- Parent house: Bonaparte (female line)
- Country: France, Italy
- Founded: 1 August 1808; 217 years ago
- Founder: Joachim-Napoleon
- Current head: Joachim, 8th Prince Murat
- Final ruler: Joachim-Napoleon
- Historic seat: Château de Chambly
- Titles: King of Naples; Grand Duke of Berg and Cleves; Prince of Pontecorvo;
- Style(s): "His/Her Majesty" (Joachim Murat and Caroline Bonaparte) "His/Her Royal Highness" (head of the House and his wife) "His/Her Highness" (members of the House)
- Deposition: 2 May 1815

= Prince Murat =

French princely title

Prince Murat (/fr/) is a French princely title that traces its origin back to 1804, when Emperor Napoleon granted the rank of prince français to his brother-in-law Joachim Murat, who subsequently reigned as King of Naples from 1808 to 1815. On 5 December 1812, Joachim Murat's second son Lucien was created sovereign Prince of Pontecorvo (an enclave in the Kingdom of Naples) in succession to Jean-Baptiste Jules Bernadotte, by an Imperial Decree.

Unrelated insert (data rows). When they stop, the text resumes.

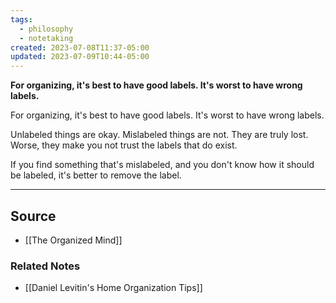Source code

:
 ```yaml
---
tags:
  - philosophy
  - notetaking
created: 2023-07-08T11:37-05:00
updated: 2023-07-09T10:44-05:00
---
```

**For organizing, it's best to have good labels. It's worst to have wrong labels.**

For organizing, it's best to have good labels. It's worst to have wrong labels.

Unlabeled things are okay. Mislabeled things are not. They are truly lost. Worse, they make you not trust the labels that do exist.

If you find something that's mislabeled, and you don't know how it should be labeled, it's better to remove the label.

---

## Source
- [[The Organized Mind]]

### Related Notes
- [[Daniel Levitin's Home Organization Tips]]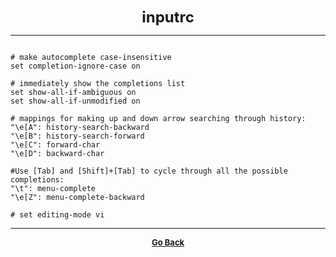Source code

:<p align="center">
  <b>
  <font size="+2">inputrc</font>
  </b>
</p>

---

```

# make autocomplete case-insensitive
set completion-ignore-case on

# immediately show the completions list
set show-all-if-ambiguous on
set show-all-if-unmodified on

# mappings for making up and down arrow searching through history:
"\e[A": history-search-backward
"\e[B": history-search-forward
"\e[C": forward-char
"\e[D": backward-char

#Use [Tab] and [Shift]+[Tab] to cycle through all the possible completions:
"\t": menu-complete
"\e[Z": menu-complete-backward

# set editing-mode vi

```

---

<p align="center">
  <b>
  <a href="https://gs1293.github.io/resource.html"> <font size="-1">Go Back</font></a>
  </b>
</p>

The Prince of Pontecorvo is a bona fide title still used for the heir apparent of the head of the family. The Murat family is known collectively as the House of Murat (Maison Murat; Casà ’e Murat).

On March 25, 2017, the anniversary of the birth of their founder, the family revived the old Royal Order of the Two Sicilies as a dynastic family order.

==Heads of the family==

| Image | Name | Birth date | Death date | Tenure start | Tenure end |
|---|---|---|---|---|---|
|  | Joachim, 1st Prince Murat Also King of Naples (1808–1815) as Joachim-Napoleon | 25 March 1767 | 13 October 1815 (aged 48) | 1805 | 13 October 1815 (10 years, 285 days) |
|  | Achille, 2nd Prince Murat | 21 January 1801 | 15 April 1847 (aged 46) | 13 October 1815 | 15 April 1847 (31 years, 184 days) |
|  | Lucien, 3rd Prince Murat | 16 May 1803 | 10 April 1878 (aged 74) | 15 April 1847 | 10 April 1878 (30 years, 360 days) |
|  | Joachim, 4th Prince Murat | 21 June 1834 | 23 October 1901 (aged 67) | 10 April 1878 | 23 October 1901 (23 years, 196 days) |
|  | Joachim, 5th Prince Murat | 28 February 1856 | 2 November 1932 (aged 76) | 23 October 1901 | 2 November 1932 (31 years, 10 days) |
|  | Joachim, 6th Prince Murat | 6 August 1885 | 11 May 1938 (aged 52) | 2 November 1932 | 11 May 1938 (5 years, 190 days) |
|  | Joachim, 7th Prince Murat | 16 January 1920 | 20 July 1944 (aged 24) | 11 May 1938 | 20 July 1944 (6 years, 70 days) |
|  | Joachim, 8th Prince Murat | 26 November 1944 |  | 26 November 1944 | Incumbent (81 years, 83 days) |

The heir apparent is the current head of the family's only son, Joachim, Prince of Pontecorvo (born 3 May 1973).